··· GIVEN DATA

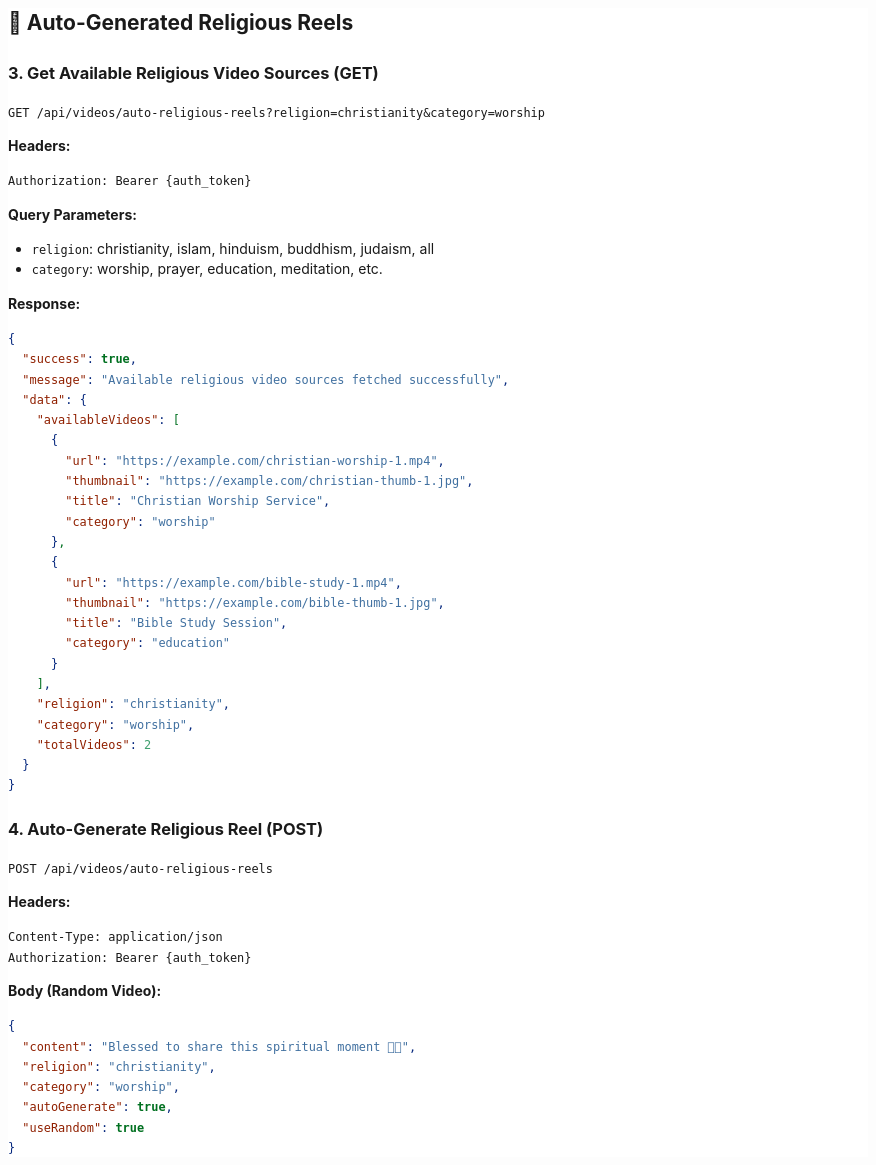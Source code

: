 ## 🤖 **Auto-Generated Religious Reels**

### 3. Get Available Religious Video Sources (GET)
```
GET /api/videos/auto-religious-reels?religion=christianity&category=worship
```
**Headers:**
```
Authorization: Bearer {auth_token}
```

**Query Parameters:**
- `religion`: christianity, islam, hinduism, buddhism, judaism, all
- `category`: worship, prayer, education, meditation, etc.

**Response:**
```json
{
  "success": true,
  "message": "Available religious video sources fetched successfully",
  "data": {
    "availableVideos": [
      {
        "url": "https://example.com/christian-worship-1.mp4",
        "thumbnail": "https://example.com/christian-thumb-1.jpg",
        "title": "Christian Worship Service",
        "category": "worship"
      },
      {
        "url": "https://example.com/bible-study-1.mp4",
        "thumbnail": "https://example.com/bible-thumb-1.jpg",
        "title": "Bible Study Session",
        "category": "education"
      }
    ],
    "religion": "christianity",
    "category": "worship",
    "totalVideos": 2
  }
}
```

### 4. Auto-Generate Religious Reel (POST)
```
POST /api/videos/auto-religious-reels
```
**Headers:**
```
Content-Type: application/json
Authorization: Bearer {auth_token}
```

**Body (Random Video):**
```json
{
  "content": "Blessed to share this spiritual moment 🙏✨",
  "religion": "christianity",
  "category": "worship",
  "autoGenerate": true,
  "useRandom": true
}
```
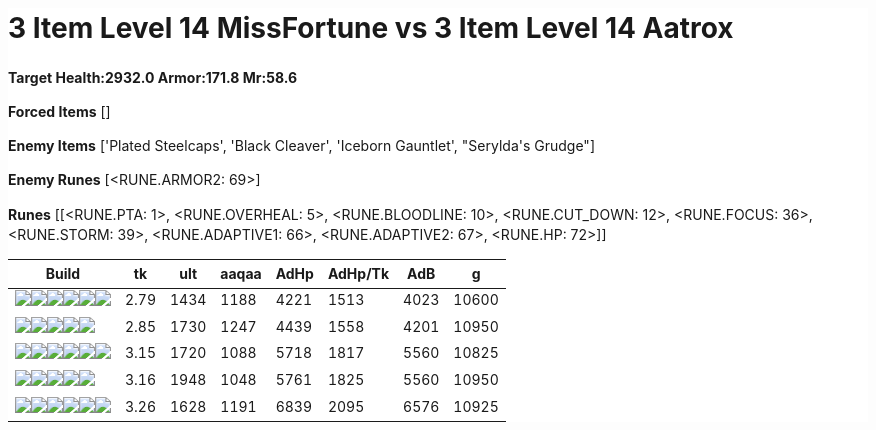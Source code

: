 






























# 3 Item Level 14 MissFortune vs 3 Item Level 14 Aatrox

**Target Health:2932.0 Armor:171.8 Mr:58.6**


**Forced Items** []


**Enemy Items** ['Plated Steelcaps', 'Black Cleaver', 'Iceborn Gauntlet', "Serylda's Grudge"]


**Enemy Runes** [<RUNE.ARMOR2: 69>]


**Runes** [[<RUNE.PTA: 1>, <RUNE.OVERHEAL: 5>, <RUNE.BLOODLINE: 10>, <RUNE.CUT_DOWN: 12>, <RUNE.FOCUS: 36>, <RUNE.STORM: 39>, <RUNE.ADAPTIVE1: 66>, <RUNE.ADAPTIVE2: 67>, <RUNE.HP: 72>]]




Build | tk | ult | aaqaa | AdHp | AdHp/Tk | AdB | g
-|-|-|-|-|-|-|-
![](/item/6672.png)![](/item/3153.png)![](/item/3115.png)![](/item/1001.png)![](/item/1055.png)![](/item/1036.png)|2.79|1434|1188|4221|1513|4023|10600
![](/item/6672.png)![](/item/3153.png)![](/item/6692.png)![](/item/1055.png)![](/item/3006.png)|2.85|1730|1247|4439|1558|4201|10950
![](/item/6672.png)![](/item/6673.png)![](/item/3091.png)![](/item/1001.png)![](/item/1055.png)![](/item/1037.png)|3.15|1720|1088|5718|1817|5560|10825
![](/item/6672.png)![](/item/6673.png)![](/item/3031.png)![](/item/1055.png)![](/item/3006.png)|3.16|1948|1048|5761|1825|5560|10950
![](/item/6672.png)![](/item/3153.png)![](/item/3026.png)![](/item/1001.png)![](/item/1055.png)![](/item/1037.png)|3.26|1628|1191|6839|2095|6576|10925














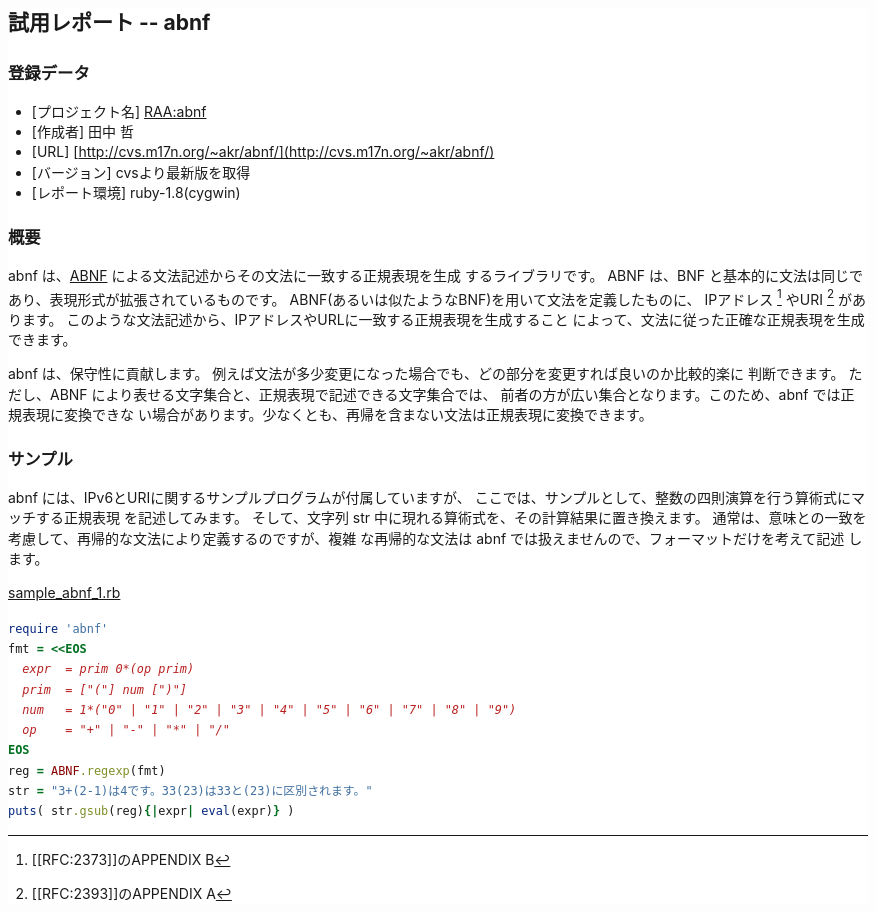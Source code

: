 
## 試用レポート -- abnf

### 登録データ

* [プロジェクト名] [RAA:abnf](http://raa.ruby-lang.org/project/abnf)
* [作成者] 田中 哲
* [URL] [http://cvs.m17n.org/~akr/abnf/](http://cvs.m17n.org/~akr/abnf/)
* [バージョン] cvsより最新版を取得
* [レポート環境] ruby-1.8(cygwin)


### 概要

abnf は、[ABNF](RFC:2234) による文法記述からその文法に一致する正規表現を生成
するライブラリです。
ABNF は、BNF と基本的に文法は同じであり、表現形式が拡張されているものです。
ABNF(あるいは似たようなBNF)を用いて文法を定義したものに、
IPアドレス [^4]
やURI [^5] があります。
このような文法記述から、IPアドレスやURLに一致する正規表現を生成すること
によって、文法に従った正確な正規表現を生成できます。

abnf は、保守性に貢献します。
例えば文法が多少変更になった場合でも、どの部分を変更すれば良いのか比較的楽に
判断できます。
ただし、ABNF により表せる文字集合と、正規表現で記述できる文字集合では、
前者の方が広い集合となります。このため、abnf では正規表現に変換できな
い場合があります。少なくとも、再帰を含まない文法は正規表現に変換できます。

### サンプル

abnf には、IPv6とURIに関するサンプルプログラムが付属していますが、
ここでは、サンプルとして、整数の四則演算を行う算術式にマッチする正規表現
を記述してみます。
そして、文字列 str 中に現れる算術式を、その計算結果に置き換えます。
通常は、意味との一致を考慮して、再帰的な文法により定義するのですが、複雑
な再帰的な文法は abnf では扱えませんので、フォーマットだけを考えて記述
します。

[sample_abnf_1.rb]({{base}}{{site.baseurl}}/images/0008-RLR/sample_abnf_1.rb)

```ruby
require 'abnf'
fmt = <<EOS
  expr  = prim 0*(op prim)
  prim  = ["("] num [")"]
  num   = 1*("0" | "1" | "2" | "3" | "4" | "5" | "6" | "7" | "8" | "9")
  op    = "+" | "-" | "*" | "/"
EOS
reg = ABNF.regexp(fmt)
str = "3+(2-1)は4です。33(23)は33と(23)に区別されます。"
puts( str.gsub(reg){|expr| eval(expr)} )

```


[^1]: 有名なものに、正規文法、文脈自由文法 、LALR(1) 文法、LL(k) 文法 などの文法のクラスがあります。
[^2]: LR解析、LALR(1)解析、再帰下降解析などの解析方法があります。
[^3]: これらは、パーサやXMLというドメインに特化した言語ですが、ビジネスドメインを記述するものも同様に DSL です。
[^4]: [[RFC:2373]]のAPPENDIX B
[^5]: [[RFC:2393]]のAPPENDIX A
[^6]: 一般的に字句解析と言います
[^7]: Linux や *BSD をお使いの方も、適当な DER によりエンコーディングされた電子証明書をご用意ください。(編注: 適当な証明書が無い場合は [CAcert.org](http://www.cacert.org/index.php?id=3&lang=ja_JP) からダウンロードすると良いでしょう)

······

__WHAT IS NEEDED__.
Drop the pictures and set down the data above exactly.

__SOLUTION TO THE EXERCISE__.
Source code

: ## 🤖 **Auto-Generated Religious Reels**

### 3. Get Available Religious Video Sources (GET)
```
GET /api/videos/auto-religious-reels?religion=christianity&category=worship
```
**Headers:**
```
Authorization: Bearer {auth_token}
```

**Query Parameters:**
- `religion`: christianity, islam, hinduism, buddhism, judaism, all
- `category`: worship, prayer, education, meditation, etc.

**Response:**
```json
{
  "success": true,
  "message": "Available religious video sources fetched successfully",
  "data": {
    "availableVideos": [
      {
        "url": "https://example.com/christian-worship-1.mp4",
        "thumbnail": "https://example.com/christian-thumb-1.jpg",
        "title": "Christian Worship Service",
        "category": "worship"
      },
      {
        "url": "https://example.com/bible-study-1.mp4",
        "thumbnail": "https://example.com/bible-thumb-1.jpg",
        "title": "Bible Study Session",
        "category": "education"
      }
    ],
    "religion": "christianity",
    "category": "worship",
    "totalVideos": 2
  }
}
```

### 4. Auto-Generate Religious Reel (POST)
```
POST /api/videos/auto-religious-reels
```
**Headers:**
```
Content-Type: application/json
Authorization: Bearer {auth_token}
```

**Body (Random Video):**
```json
{
  "content": "Blessed to share this spiritual moment 🙏✨",
  "religion": "christianity",
  "category": "worship",
  "autoGenerate": true,
  "useRandom": true
}
```
Source code

: 






























# 3 Item Level 14 MissFortune vs 3 Item Level 14 Aatrox

**Target Health:2932.0 Armor:171.8 Mr:58.6**


**Forced Items** []


**Enemy Items** ['Plated Steelcaps', 'Black Cleaver', 'Iceborn Gauntlet', "Serylda's Grudge"]


**Enemy Runes** [<RUNE.ARMOR2: 69>]


**Runes** [[<RUNE.PTA: 1>, <RUNE.OVERHEAL: 5>, <RUNE.BLOODLINE: 10>, <RUNE.CUT_DOWN: 12>, <RUNE.FOCUS: 36>, <RUNE.STORM: 39>, <RUNE.ADAPTIVE1: 66>, <RUNE.ADAPTIVE2: 67>, <RUNE.HP: 72>]]




Build | tk | ult | aaqaa | AdHp | AdHp/Tk | AdB | g
-|-|-|-|-|-|-|-
![](/item/6672.png)![](/item/3153.png)![](/item/3115.png)![](/item/1001.png)![](/item/1055.png)![](/item/1036.png)|2.79|1434|1188|4221|1513|4023|10600
![](/item/6672.png)![](/item/3153.png)![](/item/6692.png)![](/item/1055.png)![](/item/3006.png)|2.85|1730|1247|4439|1558|4201|10950
![](/item/6672.png)![](/item/6673.png)![](/item/3091.png)![](/item/1001.png)![](/item/1055.png)![](/item/1037.png)|3.15|1720|1088|5718|1817|5560|10825
![](/item/6672.png)![](/item/6673.png)![](/item/3031.png)![](/item/1055.png)![](/item/3006.png)|3.16|1948|1048|5761|1825|5560|10950
![](/item/6672.png)![](/item/3153.png)![](/item/3026.png)![](/item/1001.png)![](/item/1055.png)![](/item/1037.png)|3.26|1628|1191|6839|2095|6576|10925














Source code

: 
## 試用レポート -- abnf

### 登録データ

* [プロジェクト名] [RAA:abnf](http://raa.ruby-lang.org/project/abnf)
* [作成者] 田中 哲
* [URL] [http://cvs.m17n.org/~akr/abnf/](http://cvs.m17n.org/~akr/abnf/)
* [バージョン] cvsより最新版を取得
* [レポート環境] ruby-1.8(cygwin)


### 概要

abnf は、[ABNF](RFC:2234) による文法記述からその文法に一致する正規表現を生成
するライブラリです。
ABNF は、BNF と基本的に文法は同じであり、表現形式が拡張されているものです。
ABNF(あるいは似たようなBNF)を用いて文法を定義したものに、
IPアドレス [^4]
やURI [^5] があります。
このような文法記述から、IPアドレスやURLに一致する正規表現を生成すること
によって、文法に従った正確な正規表現を生成できます。

abnf は、保守性に貢献します。
例えば文法が多少変更になった場合でも、どの部分を変更すれば良いのか比較的楽に
判断できます。
ただし、ABNF により表せる文字集合と、正規表現で記述できる文字集合では、
前者の方が広い集合となります。このため、abnf では正規表現に変換できな
い場合があります。少なくとも、再帰を含まない文法は正規表現に変換できます。

### サンプル

abnf には、IPv6とURIに関するサンプルプログラムが付属していますが、
ここでは、サンプルとして、整数の四則演算を行う算術式にマッチする正規表現
を記述してみます。
そして、文字列 str 中に現れる算術式を、その計算結果に置き換えます。
通常は、意味との一致を考慮して、再帰的な文法により定義するのですが、複雑
な再帰的な文法は abnf では扱えませんので、フォーマットだけを考えて記述
します。

[sample_abnf_1.rb]({{base}}{{site.baseurl}}/images/0008-RLR/sample_abnf_1.rb)

```ruby
require 'abnf'
fmt = <<EOS
  expr  = prim 0*(op prim)
  prim  = ["("] num [")"]
  num   = 1*("0" | "1" | "2" | "3" | "4" | "5" | "6" | "7" | "8" | "9")
  op    = "+" | "-" | "*" | "/"
EOS
reg = ABNF.regexp(fmt)
str = "3+(2-1)は4です。33(23)は33と(23)に区別されます。"
puts( str.gsub(reg){|expr| eval(expr)} )

```


[^1]: 有名なものに、正規文法、文脈自由文法 、LALR(1) 文法、LL(k) 文法 などの文法のクラスがあります。
[^2]: LR解析、LALR(1)解析、再帰下降解析などの解析方法があります。
[^3]: これらは、パーサやXMLというドメインに特化した言語ですが、ビジネスドメインを記述するものも同様に DSL です。
[^4]: [[RFC:2373]]のAPPENDIX B
[^5]: [[RFC:2393]]のAPPENDIX A
[^6]: 一般的に字句解析と言います
[^7]: Linux や *BSD をお使いの方も、適当な DER によりエンコーディングされた電子証明書をご用意ください。(編注: 適当な証明書が無い場合は [CAcert.org](http://www.cacert.org/index.php?id=3&lang=ja_JP) からダウンロードすると良いでしょう)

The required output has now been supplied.